# Query Electoral Database

This notebook shows how to query the SQLite database created by the pipeline and retrieve data as DataFrames for analysis.


## Setup


In [None]:
import sys
from pathlib import Path

# Add src to path
sys.path.insert(0, str(Path.cwd() / 'src'))

from analytics.clean_votes import CleanVotesOrchestrator
import pandas as pd
import geopandas as gpd
import matplotlib.pyplot as plt

%matplotlib inline


## 1. Initialize Orchestrator

The orchestrator provides easy access to the database.


In [None]:
# Initialize with default database path
orchestrator = CleanVotesOrchestrator()

print(f"Database: {orchestrator.db_path}")
print(f"Database exists: {orchestrator.db_path.exists()}")

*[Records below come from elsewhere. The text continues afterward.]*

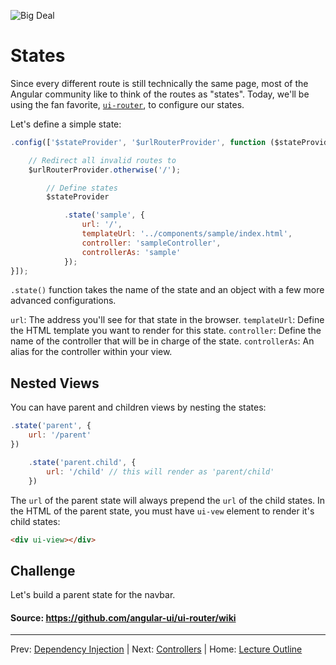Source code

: ![Big Deal](https://s-media-cache-ak0.pinimg.com/originals/7e/a6/fb/7ea6fbd43cad1f8f376bc982b9bae5a2.gif)
# States

Since every different route is still technically the same page, most of the Angular community like to think of the routes as "states". Today, we'll be using the fan favorite, [`ui-router`](https://github.com/angular-ui/ui-router), to configure our states.

Let's define a simple state:

```js
.config(['$stateProvider', '$urlRouterProvider', function ($stateProvider, $urlRouterProvider){

	// Redirect all invalid routes to 
	$urlRouterProvider.otherwise('/');

		// Define states
		$stateProvider

			.state('sample', {
				url: '/',
				templateUrl: '../components/sample/index.html',
				controller: 'sampleController',
				controllerAs: 'sample'
			});
}]);
```

`.state()` function takes the name of the state and an object with a few more advanced configurations.

`url`: The address you'll see for that state in the browser.
`templateUrl`: Define the HTML template you want to render for this state.
`controller`: Define the name of the controller that will be in charge of the state.
`controllerAs`: An alias for the controller within your view. 

## Nested Views

You can have parent and children views by nesting the states:

```js
.state('parent', {
	url: '/parent'
})

	.state('parent.child', {
		url: '/child' // this will render as 'parent/child'
	})
```

The `url` of the parent state will always prepend the `url` of the child states. In the HTML of the parent state, you must have `ui-vew` element to render it's child states:

```html
<div ui-view></div>
```

## Challenge

Let's build a parent state for the navbar. 

#### Source: https://github.com/angular-ui/ui-router/wiki
________________________________

Prev: [Dependency Injection](./dependency-injection.md) | Next: [Controllers](./controllers.md) |
Home: [Lecture Outline](../README.md)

## 2. List All Available Elections

See what's in the database.


In [None]:
# List all elections in database
elections = orchestrator.list_available_elections()

print(f"Total elections: {len(elections)}")
print(f"\nColumns: {elections.columns.tolist()}")
print(f"\nFirst 10 elections:")
elections.head(10)


In [None]:
# See unique elections (not by entidad)
unique_elections = elections['election_name'].unique()
print(f"Unique elections: {len(unique_elections)}")
for election in unique_elections:
    count = len(elections[elections['election_name'] == election])
    print(f"  {election}: {count} entidades")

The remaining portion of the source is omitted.